Review: ABC’s Castaways, a survival series with shades of Survivor, Lost, and Alone

Watching ABC’s new reality show Castaways is like being in the front of a canoe, gliding through open water water, surrounded by sky and trees and possibility.

And then, just as the breeze picks up, and the paddling gets in sync, the canoe slows and turns. The person in the back is dragging their paddle, steering the boat off-course and killing the momentum. Why, friend, why?

The concept of Castaways (ABC, Tuesdays at 10 p.m.) is loaded with potential: It begins with 12 people, dropped off on several small islands but with no idea where the others are and with no idea when they’ll be picked up.

It has the isolation and open-ended feeling of History’s Alone with the society-building possibilities of Survivor, which Survivor itself has abandoned, so it’s exciting to see that here.

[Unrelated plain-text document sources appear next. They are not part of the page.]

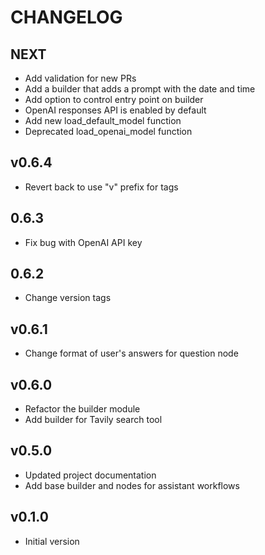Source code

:# CHANGELOG

## NEXT
* Add validation for new PRs
* Add a builder that adds a prompt with the date and time
* Add option to control entry point on builder
* OpenAI responses API is enabled by default
* Add new load_default_model function
* Deprecated load_openai_model function

## v0.6.4
* Revert back to use "v" prefix for tags

## 0.6.3
* Fix bug with OpenAI API key

## 0.6.2
* Change version tags

## v0.6.1
* Change format of user's answers for question node

## v0.6.0
* Refactor the builder module
* Add builder for Tavily search tool

## v0.5.0
* Updated project documentation
* Add base builder and nodes for assistant workflows

## v0.1.0
* Initial version
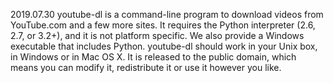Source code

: 2019.07.30
youtube-dl is a command-line program to download videos from YouTube.com and a few more sites. It requires the Python interpreter (2.6, 2.7, or 3.2+), and it is not platform specific. We also provide a Windows executable that includes Python. youtube-dl should work in your Unix box, in Windows or in Mac OS X. It is released to the public domain, which means you can modify it, redistribute it or use it however you like.
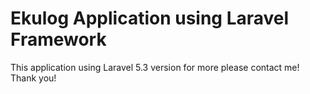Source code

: # Ekulog Application using Laravel Framework  

This application using Laravel 5.3 version
for more please contact me! Thank you!
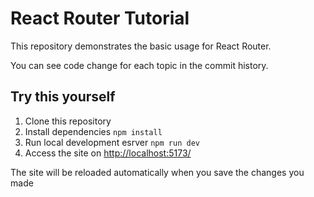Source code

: # React Router Tutorial

This repository demonstrates the basic usage for React Router.

You can see code change for each topic in the commit history.

## Try this yourself

1. Clone this repository
2. Install dependencies `npm install`
3. Run local development esrver `npm run dev`
4. Access the site on [http://localhost:5173/](http://localhost:5173/)

The site will be reloaded automatically when you save the changes you made
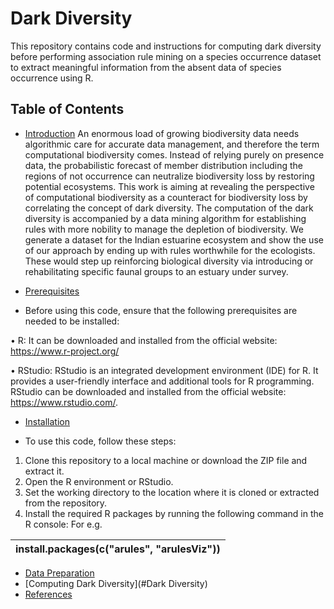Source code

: # Dark Diversity

This repository contains code and instructions for computing dark diversity before performing association rule mining on a species occurrence dataset to extract meaningful information from the absent data of species occurrence using R.

## Table of Contents

- [Introduction](#Introduction)
An enormous load of growing biodiversity data needs algorithmic care for accurate data management, and therefore the term computational biodiversity comes. Instead of relying purely on presence data, the probabilistic forecast of member distribution including the regions of not occurrence can neutralize biodiversity loss by restoring potential ecosystems. This work is aiming at revealing the perspective of computational biodiversity as a counteract for biodiversity loss by correlating the concept of dark diversity. The computation of the dark
diversity is accompanied by a data mining algorithm for establishing rules with more nobility to manage the depletion of biodiversity.
We generate a dataset for the Indian estuarine ecosystem and show the use of our approach by ending up with rules worthwhile for the ecologists.
These would step up reinforcing biological diversity via introducing or rehabilitating specific faunal groups to an estuary under survey.


- [Prerequisites](#Prerequisites)
  
- Before using this code, ensure that the following prerequisites are needed to be installed:

•	R: It can be downloaded and installed from the official website: https://www.r-project.org/

•	RStudio: RStudio is an integrated development environment (IDE) for R. It provides a user-friendly interface and additional tools for R programming. RStudio can be downloaded and installed from the official website: https://www.rstudio.com/.




- [Installation](#Installation)

- To use this code, follow these steps:
1.	Clone this repository to a local machine or download the ZIP file and extract it.
2.	Open the R environment or RStudio.
3.	Set the working directory to the location where it is cloned or extracted from   the repository.
4.	Install the required R packages by running the following command in the R console: For e.g.

|install.packages(c("arules", "arulesViz"))|
| :- |
- [Data Preparation](#DataPreration)
- [Computing Dark Diversity](#Dark Diversity)
- [References](#References)
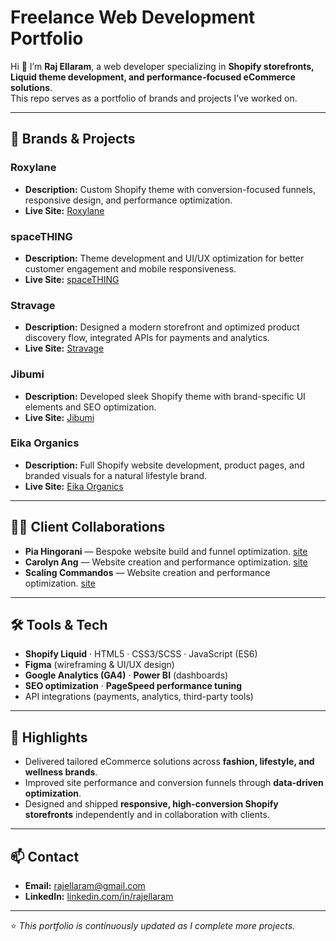 # Freelance Web Development Portfolio

Hi 👋 I’m **Raj Ellaram**, a web developer specializing in **Shopify storefronts, Liquid theme development, and performance-focused eCommerce solutions**.  
This repo serves as a portfolio of brands and projects I’ve worked on.

---

## 🚀 Brands & Projects

### Roxylane
- **Description:** Custom Shopify theme with conversion-focused funnels, responsive design, and performance optimization.
- **Live Site:** [Roxylane](https://roxylane.in/)

### spaceTHING
- **Description:** Theme development and UI/UX optimization for better customer engagement and mobile responsiveness.
- **Live Site:** [spaceTHING](https://spacething.in/)

### Stravage
- **Description:** Designed a modern storefront and optimized product discovery flow, integrated APIs for payments and analytics.
- **Live Site:** [Stravage](https://stravage.in/)

### Jibumi
- **Description:** Developed sleek Shopify theme with brand-specific UI elements and SEO optimization.
- **Live Site:** [Jibumi](https://jibumi.com/)

### Eika Organics
- **Description:** Full Shopify website development, product pages, and branded visuals for a natural lifestyle brand.
- **Live Site:** [Eika Organics](https://eikaorganics.com/)

---

## 👩‍💻 Client Collaborations
- **Pia Hingorani** — Bespoke website build and funnel optimization. [site](https://piahingorani.com/)
- **Carolyn Ang** — Website creation and performance optimization. [site](https://arainainternational.com/)
- **Scaling Commandos** — Website creation and performance optimization. [site](https://scalingcommandos.com/)

---

## 🛠 Tools & Tech
- **Shopify Liquid** · HTML5 · CSS3/SCSS · JavaScript (ES6)  
- **Figma** (wireframing & UI/UX design)  
- **Google Analytics (GA4)** · **Power BI** (dashboards)  
- **SEO optimization** · **PageSpeed performance tuning**  
- API integrations (payments, analytics, third-party tools)

---

## 📌 Highlights
- Delivered tailored eCommerce solutions across **fashion, lifestyle, and wellness brands**.
- Improved site performance and conversion funnels through **data-driven optimization**.
- Designed and shipped **responsive, high-conversion Shopify storefronts** independently and in collaboration with clients.

---

## 📫 Contact
- **Email:** rajellaram@gmail.com  
- **LinkedIn:** [linkedin.com/in/rajellaram](https://linkedin.com/in/rajellaram)  

---

⭐️ *This portfolio is continuously updated as I complete more projects.*
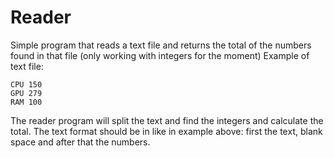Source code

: # Reader
Simple program that reads a text file and returns the total of the numbers found in that file (only working with integers for the moment)
Example of text file: 

	CPU 150 
	GPU 279 
	RAM 100

The reader program will split the text and find the integers and calculate the total. 
The text format should be in like in example above: first the text, blank space and after that the numbers.
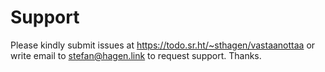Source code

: # Support

Please kindly submit issues at https://todo.sr.ht/~sthagen/vastaanottaa or write email to stefan@hagen.link to request support. Thanks.

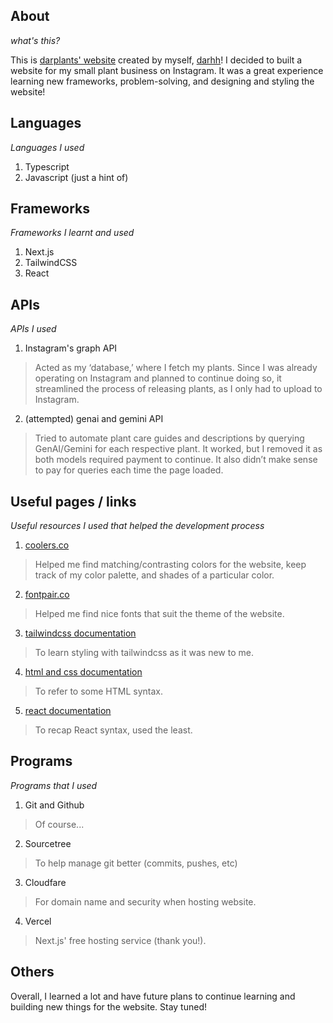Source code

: ## About

*what's this?*

This is [darplants' website](www.darhh.com) created by myself, [darhh](https://github.com/darHH)! I decided to built a website for my small plant business on Instagram. It was a great experience learning new frameworks, problem-solving, and designing and styling the website! 

## Languages

*Languages I used*
1. Typescript 
2. Javascript (just a hint of)

## Frameworks

*Frameworks I learnt and used*
1. Next.js
2. TailwindCSS
3. React

## APIs

*APIs I used*
1. Instagram's graph API 
> Acted as my ‘database,’ where I fetch my plants. Since I was already operating on Instagram and planned to continue doing so, it streamlined the process of releasing plants, as I only had to upload to Instagram.
2. (attempted) genai and gemini API
> Tried to automate plant care guides and descriptions by querying GenAI/Gemini for each respective plant. It worked, but I removed it as both models required payment to continue. It also didn’t make sense to pay for queries each time the page loaded.

## Useful pages / links 

*Useful resources I used that helped the development process*
1. [coolers.co](https://coolors.co/) 
> Helped me find matching/contrasting colors for the website, keep track of my color palette, and shades of a particular color.
2. [fontpair.co](https://www.fontpair.co/)
> Helped me find nice fonts that suit the theme of the website.
3. [tailwindcss documentation](https://v2.tailwindcss.com/)
> To learn styling with tailwindcss as it was new to me.
4. [html and css documentation](https://devdocs.io/html/)
> To refer to some HTML syntax.
5. [react documentation](https://react.dev/)
> To recap React syntax, used the least.


## Programs 

*Programs that I used*
1. Git and Github 
> Of course...
2. Sourcetree
> To help manage git better (commits, pushes, etc)
3. Cloudfare
> For domain name and security when hosting website.
4. Vercel 
> Next.js' free hosting service (thank you!).

## Others 

Overall, I learned a lot and have future plans to continue learning and building new things for the website. Stay tuned!
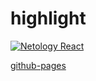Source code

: # highlight 
[![Netology React](https://github.com/O-R-C/ra-hoc-highlight/actions/workflows/web.yml/badge.svg)](https://github.com/O-R-C/ra-hoc-highlight/actions/workflows/web.yml)

[github-pages](https://o-r-c.github.io/ra-hoc-highlight/)
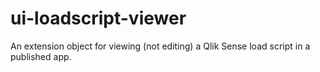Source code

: # ui-loadscript-viewer
An extension object for viewing (not editing) a Qlik Sense load script in a published app.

The catch is that they don’t have to find each other; there are no rules, no game, no challenges, no prize. They’re just there to survive and see if they can thrive, or if they’ll tap out before the unknown time limit expires and they’re picked up.

Each person is facing obstacles, and those are shared through flashbacks. These intercut moments from their lives often work well, especially when it’s just a quick flashback that connects visually or thematically to something happening on the island. Those moments are sometimes poignant and emotional, and occasionally just trigger an eye roll.

The cinematography is splendid, as is the presence of a non-competition show on broadcast TV, even one that’s drawing familiar elements from cable shows. (Showrunner Grant Kahler has been an executive producer on Alone.)

Yet the first hour, which airs after Bachelor in Paradise, drags and is surprisingly melancholy. The moments of excitement tend to be followed by moments of despair, or existential angst, or sell-doubt, or other cheerful things.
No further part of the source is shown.